The classification matters because it determines the test's shape. A class-A claim becomes a clean #[hegel::test] with an assert!. A class-B-stat claim becomes a Monte Carlo harness that asserts MeanCI::lower_95() > 0. A class-D claim gets a card stating the falsification bar, no executable test.

All the class-C claims I initially flagged turned out to be reducible to B or B-stat with small self-contained implementations — ~60 lines of vertex enumeration for an LP solver, Kruskal for 0-dim persistence, a xorshift PRNG for Monte Carlo. No external deps were pulled in. Sometimes the heavy tool isn't needed; the lighter one that's always in your pocket does the job.

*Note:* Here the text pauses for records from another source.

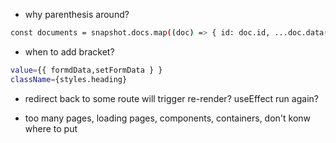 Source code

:- why parenthesis around?
```bash
const documents = snapshot.docs.map((doc) => { id: doc.id, ...doc.data() });
```

- when to add bracket?
```bash
value={{ formdData,setFormData } }
className={styles.heading}
```

- redirect back to some route will trigger re-render? useEffect run again?

- too many pages, loading pages, components, containers, don't konw where to put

The hypothesis-card convention

Every claim got a matched pair:

hypotheses/<id>.md — a card with frontmatter (source line range, class, status, test path) and a short body
tests/<id>.rs — one #[hegel::test] encoding the property

A real card, for the Hopfield descent theorem:

---
id: hopfield-descent
source: research.md L74, L83-L91
class: A
status: passing
test: tests/hopfield_descent.rs::descent_under_async_update
---

**Claim.** In a classical symmetric Hopfield network with T_ij = T_ji,
zero diagonal, thresholds θ_i, and binary activities V_i ∈ {-1, +1},
asynchronous single-neuron updates with V_i' = sign(h_i) where
h_i = Σ_j T_ij V_j - θ_i monotonically decrease the energy.

**Property.** For any symmetric T with zero diagonal, any θ, any
V ∈ {-1, +1}^n, and any index i, a single asynchronous update
satisfies E(V') ≤ E(V) within floating-point tolerance.

For 28 claims, that's 28 cards and 28 test files. Every claim traces to research.md by line number. Every pass or fail has a home. hypotheses/index.md is the single-table-of-record; when a test's status changes, the card header and the index row update together.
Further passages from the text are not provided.